"That's mostly what horses do."
"I know what horses do. I've ridden horses." She was still watching them. "But they look different out here. Like they belong to it."
I looked at her profile against the glass. The damp hair gone dry now, coming loose from the ponytail in the wind through the window gap. The flannel soft after two days' wear, and underneath it the genuine curiosity of a woman who had been handed a very particular and narrow life and was pressing against every edge of it she could find.
Warren Grant had looked at London her entire life and seen the tabloid version. The liability. He’d missed all of this — the sharpness, the hunger for the world outside the bubble, the mind working constantly underneath the surface.
I put my eyes back on the road.
The Sawtooth range came up out of the basin like a statement.
Not gradually. The foothills had been building for an hour, scrub and sage giving way to juniper, the road climbing in long grades, the sky getting bigger with each rise. And then the range was simply there — enormous and indifferent and complete, the peaks still carrying snow on their north faces, the ridgeline running jagged and absolute against the blue.
London went quiet.
Not the gap-filling silence. Not the tactical pause before a new approach. The real one — the silence of someone who had run out of commentary because the thing in front of them didn't have room for any.
I let it run. I didn't fill it and I didn't look at her.
She held it for four miles. The longest consecutive silence of the trip by a significant margin, and the trip had included six hours of unconsciousness in the Nevada desert.

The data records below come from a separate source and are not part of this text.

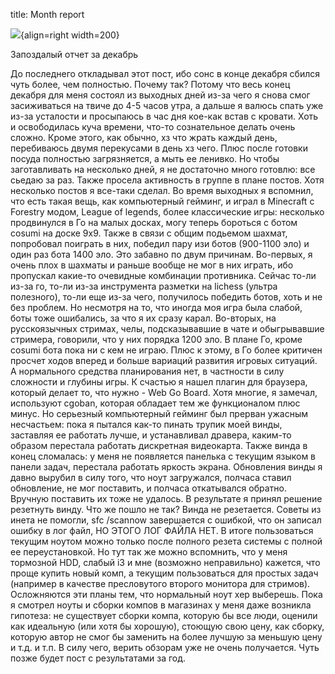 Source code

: title: Month report

![](/static/img/aR7Pm88JwoE.jpg){align=right width=200}

Запоздалый отчет за декабрь

До последнего откладывал этот пост, ибо сонс в конце декабря сбился чуть более, чем полностью. Почему так? Потому что весь конец декабря для меня состоял из выходных дней из-за чего я снова смог засиживаться на твиче до 4-5 часов утра, а дальше я валюсь спать уже из-за усталости и просыпаюсь в час дня кое-как встав с кровати. Хоть и освободилась куча времени, что-то сознательное делать очень сложно.
Кроме этого, как обычно, хз что жрать каждый день, перебиваюсь двумя перекусами в день хз чего. Плюс после готовки посуда полностью загрязняется, а мыть ее ленивко. Но чтобы заготавливать на несколько дней, я не достаточно много готовлю: все сьедаю за раз.
Также просела активность в группе в плане постов. Хотя несколько постов я все-таки сделал.
Во время выходных я вспомнил, что есть такая вещь, как компьютерный гейминг, и играл в Minecraft с Forestry модом, League of legends, более классические игры: несколько продвинулся в Го на малых досках, могу теперь бороться с ботом cosumi на доске 9x9. Также в связи с общим подьемом шахмат, попробовал поиграть в них, победил пару изи ботов (900-1100 эло) и один раз бота 1400 эло. Это забавно по двум причинам. Во-первых, я очень плох в шахматы и раньше вообще не мог в них играть, ибо пропускал какие-то очевидные комбинации противника. Сейчас то-ли из-за го, то-ли из-за инструмента разметки на lichess (ультра полезного), то-ли еще из-за чего, получилось победить ботов, хоть и не без проблем. Но несмотря на то, что иногда моя игра была слабой, боты тоже ошибались, за что я их сразу карал. Во-вторых, на русскоязычных стримах, челы, подсказывавшие в чате и обыгрывавшие стримера, говорили, что у них порядка 1200 эло. В плане Го, кроме cosumi бота пока ни с кем не играю. Плюс к этому, в Го более критичен просчет ходов вперед и больше вариаций развития игровых ситуаций. А нормального средства планирования нет, в частности в силу сложности и глубины игры. К счастью я нашел плагин для браузера, который делает то, что нужно - Web Go Board. Хотя многие, я замечал, используют cgoban, которая обладает тем же функционалом плюс минус.
Но серьезный компьютерный гейминг был прерван ужасным несчастьем: пока я пытался как-то пинать трупик моей винды, заставляя ее работать лучше, и устанавливал дравера, каким-то образом перестала работать дискретная видеокарта. Также винда в конец сломалась: у меня не появляется панелька с текущим языком в панели задач, перестала работать яркость экрана. Обновления винды я давно вырубил в силу того, что ноут загружался, полчаса ставил обновление, не мог поставить, и полчаса откатывался обратно. Вручную поставить их тоже не удалось. В результате я принял решение резетнуть винду. Что же пошло не так? Винда не резетается. Советы из инета не помогли, sfc /scannow завершается с ошибкой, что он записал ошибку в лог файл, НО ЭТОГО ЛОГ ФАЙЛА НЕТ. В итоге пользоваться текущим ноутом можно только после полного резета системы с полной ее переустановкой. Но тут так же можно вспомнить, что у меня тормозной HDD, слабый i3 и мне (возможно неправильно) кажется, что проще купить новый комп, а текущим пользоваться для простых задач (например в качестве пресловутого второго монитора для стримов). Осложняются эти планы тем, что нормальный ноут хер выберешь. Пока я смотрел ноуты и сборки компов в магазинах у меня даже возникла гипотеза: не существует сборки компа, которую бы все люди, оценили как идеальную (или хотя бы хорошую), стоющую свою цену, как сборку, которую автор не смог бы заменить на более лучшую за меньшую цену и т.д. и т.п. В силу чего, верить обзорам уже не очень получается.
Чуть позже будет пост с результатами за год.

I pulled off the road at the overlook — a wide gravel apron where the guardrail ran along the edge of a drop that opened into the full Sawtooth view, foothills rolling down into the valley floor and the main range rising behind them, nothing in the way, the scale requiring a full moment before it resolved into something a person could actually register.
I cut the engine.
She got out before I did.
I followed her to the guardrail. She stood with both hands on the top bar, looking out, and I stood beside her and let the view do what it did.
"Okay," she said, after a while.
"Yeah."
Another stretch of quiet. The wind came off the peaks with the cold in it, and she'd pulled the flannel tighter without being conscious of it.
She turned her head toward me without turning all the way. "Two million people follow my daily existence," she said. "They opted in. Voluntarily. And I have paparazzi everywhere I go — I mean everywhere, the restaurants and the airport and outside my building, someone's always there. I'm surrounded practically twenty-four seven. People managing me and scheduling me and documenting me." She stopped. Her jaw was tight for a moment. "And I still walk around feeling like nobody's actually stopped long enough to see me. Like the visibility is going everywhere except—" She stopped again.
I didn't fill it.
She turned the rest of the way toward me. The cold had brought color into her face and her eyes were very green in the mountain light and she was looking at me the way she looked at the hawk and the dry lake bed and the horses — like something she wanted to understand.
The distance between us was wrong.
She moved first.
She closed the gap and her mouth found mine and for one half-second I held completely still — not pulling back, not going forward — and then I stopped having any interest in holding still and kissed her back.
Her mouth was warm and direct and she kissed the way she did everything, with full commitment and no hedging, and my hands went to her face before I decided to move them, tilting her up, and she made a sound against my mouth that I felt in my sternum and considerably further south. Her hands were on my jacket, fisted in the canvas, pulling rather than pushing.
I pulled back just enough.
She was breathing harder. Her eyes came open and found mine, and she didn't look uncertain — she looked like a woman who had made a calculation and arrived at the correct answer.
"Okay," she said.
"Okay," I said.
I kissed her again and this time there was no pause in it, just her mouth and my hands in her hair and the cold wind off the peaks that neither of us were paying any attention to.